(PROBLEM DESCRIPTION):
Restate all of the data exactly.

*** Opening SUPPLIED INFORMATION ***

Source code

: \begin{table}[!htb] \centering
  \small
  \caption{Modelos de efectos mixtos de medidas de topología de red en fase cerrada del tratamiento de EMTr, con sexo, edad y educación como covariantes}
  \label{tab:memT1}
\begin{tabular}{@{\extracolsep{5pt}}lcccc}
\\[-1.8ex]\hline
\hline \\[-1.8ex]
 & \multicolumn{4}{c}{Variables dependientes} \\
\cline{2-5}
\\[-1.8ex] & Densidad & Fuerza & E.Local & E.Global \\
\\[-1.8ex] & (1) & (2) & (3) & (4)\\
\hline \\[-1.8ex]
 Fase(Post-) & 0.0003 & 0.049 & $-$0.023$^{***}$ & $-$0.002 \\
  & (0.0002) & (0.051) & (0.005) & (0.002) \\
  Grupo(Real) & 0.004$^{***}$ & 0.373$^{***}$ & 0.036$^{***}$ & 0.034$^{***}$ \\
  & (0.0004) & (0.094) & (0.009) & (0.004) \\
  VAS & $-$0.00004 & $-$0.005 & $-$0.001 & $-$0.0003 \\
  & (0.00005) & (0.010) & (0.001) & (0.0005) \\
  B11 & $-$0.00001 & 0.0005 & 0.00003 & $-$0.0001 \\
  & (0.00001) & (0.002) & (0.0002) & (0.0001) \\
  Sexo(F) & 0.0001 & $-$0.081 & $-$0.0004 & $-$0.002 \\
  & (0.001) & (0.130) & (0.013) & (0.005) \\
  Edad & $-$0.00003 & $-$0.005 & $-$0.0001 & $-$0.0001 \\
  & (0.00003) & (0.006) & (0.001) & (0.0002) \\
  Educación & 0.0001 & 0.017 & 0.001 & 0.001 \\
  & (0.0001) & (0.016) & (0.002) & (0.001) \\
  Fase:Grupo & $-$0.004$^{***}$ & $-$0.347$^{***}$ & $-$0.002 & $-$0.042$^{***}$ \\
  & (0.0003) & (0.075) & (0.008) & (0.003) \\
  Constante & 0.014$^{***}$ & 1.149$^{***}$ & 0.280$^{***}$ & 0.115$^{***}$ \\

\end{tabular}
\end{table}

*** Closing SUPPLIED INFORMATION ***

(ANSWER FOR THIS EXERCISE):
Source code

: \begin{table}[!htb] \centering
  \small
  \caption{Modelos de efectos mixtos de medidas de topología de red en fase cerrada del tratamiento de EMTr, con sexo, edad y educación como covariantes}
  \label{tab:memT1}
\begin{tabular}{@{\extracolsep{5pt}}lcccc}
\\[-1.8ex]\hline
\hline \\[-1.8ex]
 & \multicolumn{4}{c}{Variables dependientes} \\
\cline{2-5}
\\[-1.8ex] & Densidad & Fuerza & E.Local & E.Global \\
\\[-1.8ex] & (1) & (2) & (3) & (4)\\
\hline \\[-1.8ex]
 Fase(Post-) & 0.0003 & 0.049 & $-$0.023$^{***}$ & $-$0.002 \\
  & (0.0002) & (0.051) & (0.005) & (0.002) \\
  Grupo(Real) & 0.004$^{***}$ & 0.373$^{***}$ & 0.036$^{***}$ & 0.034$^{***}$ \\
  & (0.0004) & (0.094) & (0.009) & (0.004) \\
  VAS & $-$0.00004 & $-$0.005 & $-$0.001 & $-$0.0003 \\
  & (0.00005) & (0.010) & (0.001) & (0.0005) \\
  B11 & $-$0.00001 & 0.0005 & 0.00003 & $-$0.0001 \\
  & (0.00001) & (0.002) & (0.0002) & (0.0001) \\
  Sexo(F) & 0.0001 & $-$0.081 & $-$0.0004 & $-$0.002 \\
  & (0.001) & (0.130) & (0.013) & (0.005) \\
  Edad & $-$0.00003 & $-$0.005 & $-$0.0001 & $-$0.0001 \\
  & (0.00003) & (0.006) & (0.001) & (0.0002) \\
  Educación & 0.0001 & 0.017 & 0.001 & 0.001 \\
  & (0.0001) & (0.016) & (0.002) & (0.001) \\
  Fase:Grupo & $-$0.004$^{***}$ & $-$0.347$^{***}$ & $-$0.002 & $-$0.042$^{***}$ \\
  & (0.0003) & (0.075) & (0.008) & (0.003) \\
  Constante & 0.014$^{***}$ & 1.149$^{***}$ & 0.280$^{***}$ & 0.115$^{***}$ \\

\end{tabular}
\end{table}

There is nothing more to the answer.